Il magistrato ha deciso di dividere i singoli casi tra i tribunali competenti territorialmente: “La maggior parte andrà a Vercelli, che è competente per l’area di Casale Monferrato, a Reggio Emilia per due casi di Rubiera e alcuni casi di Bagnoli a Napoli”, spiega Bruno Pesce, vicepresidente dell’Associazione familiari e vittime dell’amianto (Afeva) di Casale Monferrato, città in cui l’Eternit aveva il suo maggior stabilimento italiano. “Tre procure dovranno rimettersi al lavoro e richiedere al giudice competente l’eventuale rinvio a giudizio e il reato potrà essere riformulato di nuovo”, continua. Per l’esattezza 243 casi a Vercelli, otto a Napoli, due a Reggio Emilia e due resteranno a Torino, dove a giugno comincerà il processo. “Si ricomincia da ancora capo: vuol dire andare avanti negli anni con il rischio della prescrizione, anche se la nuova contestazione ci lascia un certo margine”, constata Pesce dopo questa decisione che riaccende la delusione della sentenza della Cassazione con cui si dichiarava prescritto il reato di disastro ambientale nel primo processo “Eternit”. Spiega Sergio Bonetto, avvocato di parte civile, che con la nuova accusa a Torino i reati potrebbero prescriversi in un periodo compreso tra i 12 e i 15 anni e lasciare quindi molti episodi senza un responsabile: “Negli anni Ottanta nel mio primo processo per le morti dell’Eternit – ricorda – di una settantina di casi soltanto uno è arrivato in Cassazione il mese prima che si prescrivesse”.
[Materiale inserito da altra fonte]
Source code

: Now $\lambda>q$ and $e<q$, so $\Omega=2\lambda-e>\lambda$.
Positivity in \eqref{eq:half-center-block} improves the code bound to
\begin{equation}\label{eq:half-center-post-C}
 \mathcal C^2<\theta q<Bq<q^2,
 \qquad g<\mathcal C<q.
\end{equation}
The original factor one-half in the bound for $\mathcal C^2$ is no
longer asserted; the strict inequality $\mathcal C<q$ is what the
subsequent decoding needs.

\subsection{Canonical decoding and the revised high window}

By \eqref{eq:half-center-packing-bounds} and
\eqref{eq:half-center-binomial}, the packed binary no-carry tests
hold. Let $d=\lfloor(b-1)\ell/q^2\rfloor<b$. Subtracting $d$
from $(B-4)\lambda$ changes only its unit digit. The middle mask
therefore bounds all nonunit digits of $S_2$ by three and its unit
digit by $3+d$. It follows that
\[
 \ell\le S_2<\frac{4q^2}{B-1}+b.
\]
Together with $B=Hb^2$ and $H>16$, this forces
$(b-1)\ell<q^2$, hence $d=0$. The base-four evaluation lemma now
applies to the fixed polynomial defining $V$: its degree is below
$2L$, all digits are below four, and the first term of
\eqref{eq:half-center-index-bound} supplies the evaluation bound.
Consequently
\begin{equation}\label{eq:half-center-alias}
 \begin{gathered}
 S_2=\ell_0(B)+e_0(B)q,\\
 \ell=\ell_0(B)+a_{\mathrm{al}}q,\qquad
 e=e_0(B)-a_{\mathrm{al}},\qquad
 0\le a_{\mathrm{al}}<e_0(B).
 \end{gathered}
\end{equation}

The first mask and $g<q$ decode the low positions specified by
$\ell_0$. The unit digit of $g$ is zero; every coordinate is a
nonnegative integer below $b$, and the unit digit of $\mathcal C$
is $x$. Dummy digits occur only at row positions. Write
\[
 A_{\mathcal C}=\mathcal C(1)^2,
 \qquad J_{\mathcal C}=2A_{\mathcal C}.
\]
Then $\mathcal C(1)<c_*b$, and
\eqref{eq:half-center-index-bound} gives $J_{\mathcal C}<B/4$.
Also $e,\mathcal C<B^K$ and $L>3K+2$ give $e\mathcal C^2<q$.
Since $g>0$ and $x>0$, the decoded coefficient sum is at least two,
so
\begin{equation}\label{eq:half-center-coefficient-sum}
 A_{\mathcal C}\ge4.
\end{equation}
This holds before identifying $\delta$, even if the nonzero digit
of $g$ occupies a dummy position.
C’è “amarezza, profonda amarezza”, commenta a caldo Giuliana Busto, presidente di Afeva. “Non avevamo illusioni – continua Pesce -. Sappiamo come gira il mondo, ma una mezza speranza l’avevamo perché dal processo precedente erano emersi documenti e testimonianze sul dolo”. Secondo il vicepresidente in Italia c’è un grosso lavoro da fare per “comprendere che la criminalità di impresa, anche quando provoca migliaia e migliaia di morti, non è ancora digerita dal nostro sistema e dalla nostra cultura”. Poi c’è sempre quel nodo della prescrizione che “continuerà a impedire la giustizia per chissà quante altre persone. La prescrizione tutela soltanto chi è accusato di un reato, e non chi lo ha subito. Ogni settimana a Casale c’è una vittima di mesotelioma a ricordarcelo. E la vittima è oggi, non era ieri, nonostante il disastro sia prescritto”. Secondo Bonetto il fatto che a 15 anni dall’avvio di questa maxi-inchiesta, che ha portato a due grandi processi, non ci sia ancora un responsabile, “è un fallimento della giustizia”.
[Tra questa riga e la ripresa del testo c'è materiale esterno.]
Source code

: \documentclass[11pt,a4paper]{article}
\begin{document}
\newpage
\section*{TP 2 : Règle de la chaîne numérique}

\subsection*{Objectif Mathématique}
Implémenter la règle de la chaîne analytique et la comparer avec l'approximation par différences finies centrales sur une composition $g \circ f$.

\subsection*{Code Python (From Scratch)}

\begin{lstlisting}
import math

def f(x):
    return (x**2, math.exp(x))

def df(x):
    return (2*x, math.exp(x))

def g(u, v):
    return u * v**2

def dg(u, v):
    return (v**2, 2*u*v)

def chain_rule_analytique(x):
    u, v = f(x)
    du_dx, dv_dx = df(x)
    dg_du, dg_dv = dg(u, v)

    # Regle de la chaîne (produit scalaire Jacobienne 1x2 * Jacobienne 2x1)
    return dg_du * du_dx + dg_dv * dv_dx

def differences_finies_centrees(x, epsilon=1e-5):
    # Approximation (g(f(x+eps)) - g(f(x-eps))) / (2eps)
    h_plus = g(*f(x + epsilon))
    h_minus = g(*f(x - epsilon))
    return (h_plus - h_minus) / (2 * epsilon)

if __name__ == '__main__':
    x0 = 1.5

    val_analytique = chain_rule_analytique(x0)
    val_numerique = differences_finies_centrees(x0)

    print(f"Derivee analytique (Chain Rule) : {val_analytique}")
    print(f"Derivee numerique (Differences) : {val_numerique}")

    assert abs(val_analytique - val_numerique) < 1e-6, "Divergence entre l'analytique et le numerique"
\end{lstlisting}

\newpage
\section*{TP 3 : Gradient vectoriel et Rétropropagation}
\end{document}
Anche per queste ragioni secondo Nicola Pondrano, ex operaio dell’Eternit e ora presidente del Fondo Amianto dell’Inail, “si apre una nuova stagione”. Dopo le delusioni della giustizia penale e della repressione “bisognerà riconsiderare la giustizia riparativa. La congruità di un risarcimento non offende la dignità della persona”, afferma. E un pensiero va al 2012, quando – sulle pressioni dei cittadini – l’amministrazione di Casale Monferrato rinunciò al risarcimento offerto da Schmidheiny, “l’offerta del diavolo”.
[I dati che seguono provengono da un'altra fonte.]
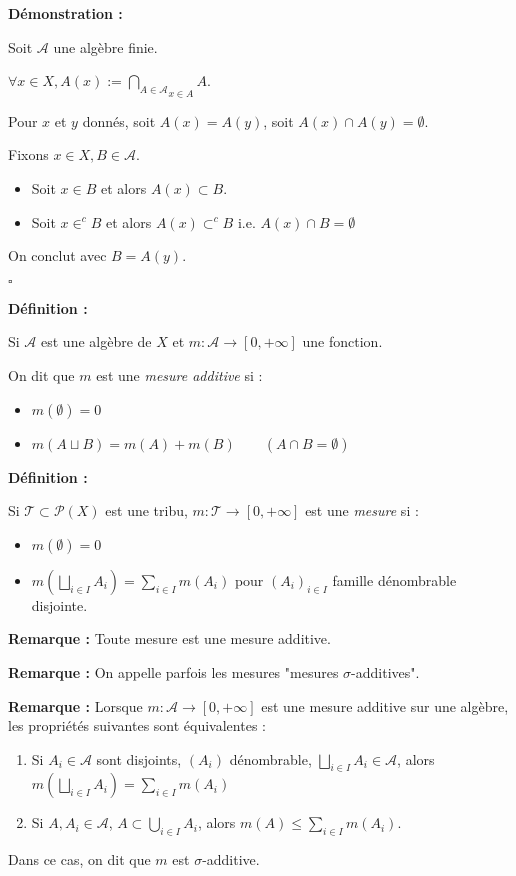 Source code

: \documentclass[10pt,a4paper,notitlepage ]{article}
\newenvironment{definition}{
	
	\textbf{Définition : }
}
{}
\newenvironment{demo}{

	\textbf{Démonstration :}
}{\begin{flushright}
	$\square$
\end{flushright}
}
\newenvironment{rem}{
	
	\textbf{Remarque :}}{}
\begin{document}
\begin{demo}
	Soit $\mathcal A$ une algèbre finie.
	
	$\forall x \in X, A(x) := \underset{x\in A}{\underset{A\in \mathcal A}{\bigcap}} A$.
	
	Pour $x$ et $y$ donnés, soit $A(x) = A(y)$, soit $A(x) \cap A(y) = \emptyset$.
	
	Fixons $x\in X, B\in\mathcal A$.
	\begin{itemize}
		\item Soit $x\in B$ et alors $A(x)\subset B$.
		\item Soit $x\in ^c\!\!B$ et alors $A(x)\subset ^c\!\!B$ i.e. $A(x)\cap B = \emptyset$
	\end{itemize}
	On conclut avec $B=A(y)$.
\end{demo}

\begin{definition}
	Si $\mathcal A$ est une algèbre de $X$ et $m:\mathcal A \rightarrow [0,+\infty]$ une fonction.
	
	On dit que $m$ est une \emph{mesure additive} si :
	\begin{itemize}
		\item $m(\emptyset) = 0$
		\item $m(A\sqcup B) = m(A) + m(B) \qquad (A\cap B = \emptyset)$
	\end{itemize}
\end{definition}

\begin{definition}
	Si $\mathcal T \subset \mathcal P(X)$ est une tribu, $m:\mathcal T \rightarrow [0,+\infty]$ est une \emph{mesure} si :
	\begin{itemize}
		\item $m(\emptyset) = 0$
		\item $m(\underset{i\in I}{\bigsqcup}A_i) = \sum_{i\in I}m(A_i)$ pour $(A_i)_{i\in I}$ famille dénombrable disjointe.
	\end{itemize}
\end{definition}
\begin{rem}
	Toute mesure est une mesure additive.
\end{rem}

\begin{rem}
On appelle parfois les mesures "mesures $\sigma$-additives".
\end{rem}

\begin{rem}
	Lorsque $m:\mathcal A \rightarrow [0,+\infty]$ est une mesure additive sur une algèbre, les propriétés suivantes sont équivalentes :
	\begin{enumerate}
		\item Si $A_i\in\mathcal A$ sont disjoints, $(A_i)$ dénombrable, $\underset{i\in I}{\bigsqcup}A_i \in \mathcal A$, alors $m(\underset{i\in I}{\bigsqcup}A_i) = \sum_{i\in I}m(A_i)$
		\item Si $A,A_i\in\mathcal A$, $A\subset \underset{i\in I}{\bigcup}A_i$, alors $m(A) \le \sum_{i\in I}m(A_i)$.
	\end{enumerate}
Dans ce cas, on dit que $m$ est $\sigma$-additive.
\end{rem}
\end{document}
Secondo l’ex procuratore Raffaele Guariniello, che con la sua impostazione del processo “Eternit” ed “Eternit bis” ha cercato (invano) di innovare la giurisprudenza sulle morti da lavoro, bisogna “avere una visione positiva” perché “i processi si faranno” e anche perché “l’Italia sarà l’unico Paese al mondo in cui Schmidheiny verrà portato in tribunale”. È soddisfatto soprattutto per un parere della Corte costituzionale, secondo la quale Schmidheiny può essere processato per ogni nuovo morto da mesotelioma provocato dagli stabilimenti Eternit di Casale Monferrato, Cavagnolo, Rubiera e Bagnoli: “Questo – ha precisato l’ex pm – vale per i casi del presente e di quelli che purtroppo ci saranno in futuro”. L’epoca di Guariniello però è passata: “Lui aveva tentato un assalto al cielo – dice l’avvocato Bonetto – e ora sul tema della sicurezza dei lavoratori c’è un riflusso”.